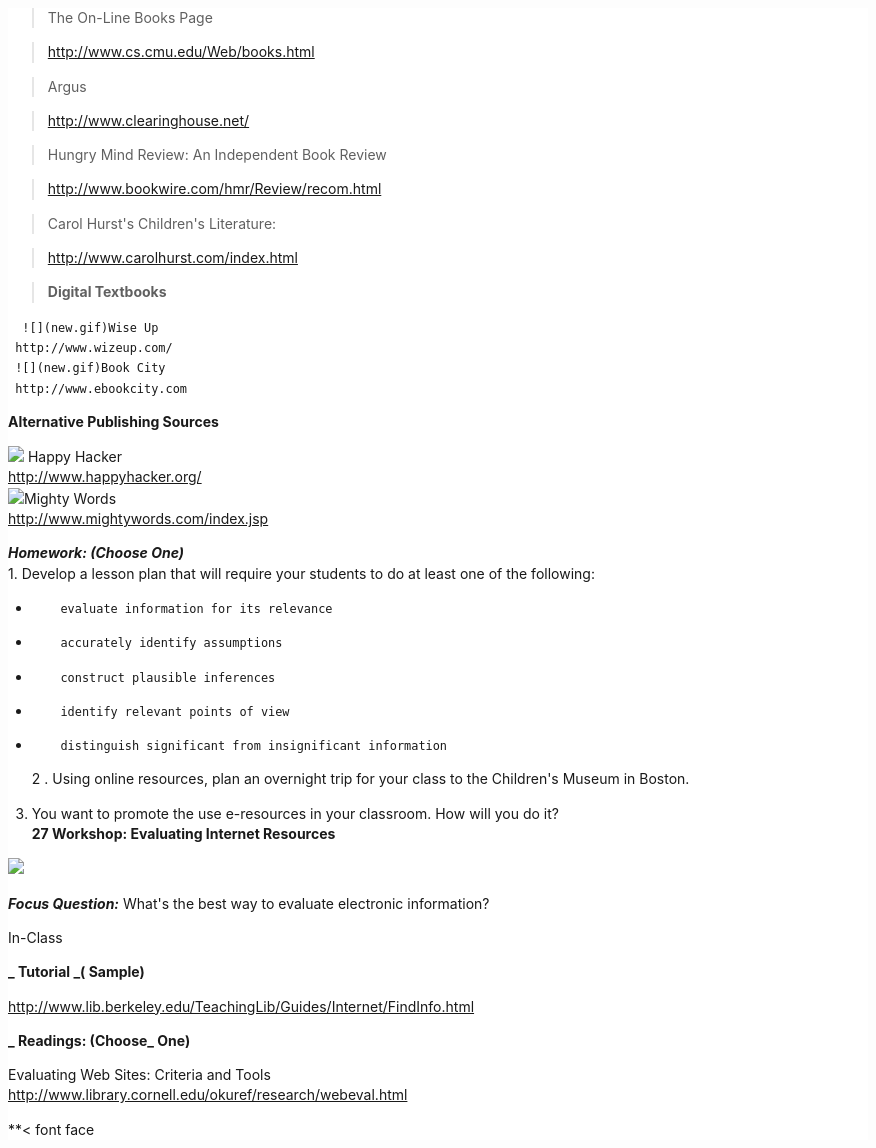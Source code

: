 > The On-Line Books Page

> http://www.cs.cmu.edu/Web/books.html

> Argus

> http://www.clearinghouse.net/

> Hungry Mind Review: An Independent Book Review

> http://www.bookwire.com/hmr/Review/recom.html

> Carol Hurst's Children's Literature:

>  
> http://www.carolhurst.com/index.html

>

> **Digital Textbooks**

      ![](new.gif)Wise Up
     http://www.wizeup.com/
     ![](new.gif)Book City
     http://www.ebookcity.com

**Alternative Publishing Sources**

![](new.gif) Happy Hacker  
http://www.happyhacker.org/  
![](new.gif)Mighty Words  
http://www.mightywords.com/index.jsp

    
**_Homework: (Choose One)_**  
       1\. Develop a lesson plan that will require your students to do at least one of the following:

*         evaluate information for its relevance
*         accurately identify assumptions
*         construct plausible inferences
*         identify relevant points of view
*         distinguish significant from insignificant information
  
  2 . Using online resources, plan an overnight trip for your class to the
Children's Museum in Boston.

3.  You want to promote the use e-resources in your classroom. How will you do it?       
**27 Workshop: Evaluating Internet Resources**  


![](01cf.GIF)

**_Focus Question:_** What's the best way to evaluate electronic information?

 In-Class

**_  Tutorial _( Sample)**

 http://www.lib.berkeley.edu/TeachingLib/Guides/Internet/FindInfo.html

**_  Readings: (Choose_ One)**

Evaluating Web Sites: Criteria and Tools  
http://www.library.cornell.edu/okuref/research/webeval.html

**< font face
□ □ □
Print, from the entries above, the line with "http://www.happyhacker.org/", the line with "Evaluating Internet Resources**" and all lines between them, exactly and with nothing else.

▶ **Solution to this exercise**
http://www.happyhacker.org/  
![](new.gif)Mighty Words  
http://www.mightywords.com/index.jsp

    
**_Homework: (Choose One)_**  
       1\. Develop a lesson plan that will require your students to do at least one of the following:

*         evaluate information for its relevance
*         accurately identify assumptions
*         construct plausible inferences
*         identify relevant points of view
*         distinguish significant from insignificant information
  
  2 . Using online resources, plan an overnight trip for your class to the
Children's Museum in Boston.

3.  You want to promote the use e-resources in your classroom. How will you do it?       
**27 Workshop: Evaluating Internet Resources**  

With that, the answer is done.